Orthop Surg. 2021 Jul; 13(5): 1521–1531.

Early Rehabilitation and Periprosthetic Bone Environment after Primary Total Hip Arthroplasty: A Randomized Controlled Trial

RiLiGe Su, MD, 1 Wei Feng, MD, 1 Xu Liu, MD, 1 Ya Song, MD, 1 Zhe Xu, MD, 1 and Jian‐guo Liu, MDcorresponding author 1
Hip

Objective

To investigate whether the periprosthetic bone environment could be affected by activity during the early rehabilitation period after primary total hip arthroplasty (THA) and to evaluate the safety and efficacy of activity during the early rehabilitation period.

Methods

This random clinical trial was conducted from January 2017 to July 2017. A total of 22 selected patients with advanced osteonecrosis of the femoral head (ONFH) who underwent primary unilateral THA were randomized (1:1) to a high activity level group (HA group) or a low activity level group (LA group). The HA group included nine men and two women, aged 53.18 ± 13.29 years. The LA group included five men and six women, aged 55.73 ± 11.73 years. The intervention was different postoperative daily walking distances guided by researchers: 1727.27 ± 564.08 m 0–2 months and 4272.73 ± 904.53 m 3–6 months postoperation for the HA group and 909.09 ± 583.87 m 0–2 months and 2409.09 ± 1068.13 m 3–6 months postoperation for LA group. The primary outcomes were radiographic evaluation (prosthetic stability and stress shielding based on the Engh scale) and bone mineral density (BMD) with a femoral prosthesis (individual and intergroup comparison using seven Gruen zones) at 6 months postoperatively. Secondary outcomes were set to confirm the safety and efficacy of activity during early rehabilitation, including day 1 erythrocyte sedimentation rate (ESR), day 1 hypersensitive C‐reactive protein (CRP), length of hospital stay (LOS), and the Harris hip score (HHS) at discharge, 2 months postoperatively, and 6 months postoperatively.

Results

Patients were followed up for 6 months after surgery. Regarding primary outcomes, all prostheses were assessed as stable, with bone in‐growth. There were no adverse events in any cases. The HA group had a higher incidence of stress shielding than the LA group, but there was no statistical significance (63.64% vs 18.18%; P > 0.05). The degree of stress shielding had a different distribution for the two groups (P < 0.05). In the HA group and the LA group, the median percentage difference of the BMD on the operated side was −25% and was −13% in Zone 1, −8% and − 1% in Zone 2, +1% and 3% in Zone 3, +6% and + 6% in Zone 4, −2% and +2% in Zone 5, −3% and −1% in Zone 6, and −24% and −12% in Zone 7 compared with the unoperated side.
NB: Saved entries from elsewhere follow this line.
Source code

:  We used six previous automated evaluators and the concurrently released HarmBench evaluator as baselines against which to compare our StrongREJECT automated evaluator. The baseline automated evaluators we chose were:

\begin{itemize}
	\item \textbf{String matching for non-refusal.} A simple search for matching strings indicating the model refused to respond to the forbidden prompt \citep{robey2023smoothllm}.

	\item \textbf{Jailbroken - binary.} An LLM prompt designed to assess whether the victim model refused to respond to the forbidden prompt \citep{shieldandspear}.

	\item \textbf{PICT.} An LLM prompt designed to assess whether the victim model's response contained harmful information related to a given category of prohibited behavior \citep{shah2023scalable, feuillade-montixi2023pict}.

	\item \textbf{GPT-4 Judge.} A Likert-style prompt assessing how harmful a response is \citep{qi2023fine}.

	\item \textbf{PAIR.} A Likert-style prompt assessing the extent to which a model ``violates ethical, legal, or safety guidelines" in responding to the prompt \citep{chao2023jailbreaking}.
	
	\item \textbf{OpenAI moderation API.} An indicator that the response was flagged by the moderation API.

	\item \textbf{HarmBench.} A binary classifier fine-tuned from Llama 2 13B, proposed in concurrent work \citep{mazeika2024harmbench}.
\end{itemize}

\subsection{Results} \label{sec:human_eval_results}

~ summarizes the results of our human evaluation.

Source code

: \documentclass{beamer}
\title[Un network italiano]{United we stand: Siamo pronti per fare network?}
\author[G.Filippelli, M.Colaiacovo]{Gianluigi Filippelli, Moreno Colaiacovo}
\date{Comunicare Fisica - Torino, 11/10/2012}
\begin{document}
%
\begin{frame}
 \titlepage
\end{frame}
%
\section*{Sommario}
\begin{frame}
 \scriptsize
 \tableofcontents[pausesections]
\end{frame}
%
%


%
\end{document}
The BMD was significantly reduced in the medial proximal femur (Zone 1) and the lateral proximal femur (Zone 7) in both groups (P < 0.05). Furthermore, it was increased in the distal femur (Zone 4) in the HA group (P < 0.05). No difference was found in the BMD when comparing between groups. Regarding secondary outcomes, there was no statistical difference in day 1 ESR and day 1 CPR. The average LOS was similar in the HA and LA groups (7.00 days vs 7.18 days, P > 0.05). The HHS on day of discharge was higher in the HA group than in the LA group (60.73 ± 5.37 points vs 51.18 ± 8.05 points, P < 0.05); however, no statistically significant difference was found in postoperative the HHS at 2 months (81.73 ± 6.92 points vs 78.36 ± 9.18 points, P > 0.05) and 6 months (90.45 ± 5.24 points vs 91.55 ± 4.03 points, P > 0.05).

Conclusion

High activity levels during early rehabilitation after primary THA accelerate the process of bone remodeling and aggravate stress shielding, with no significant benefits for functional recovery.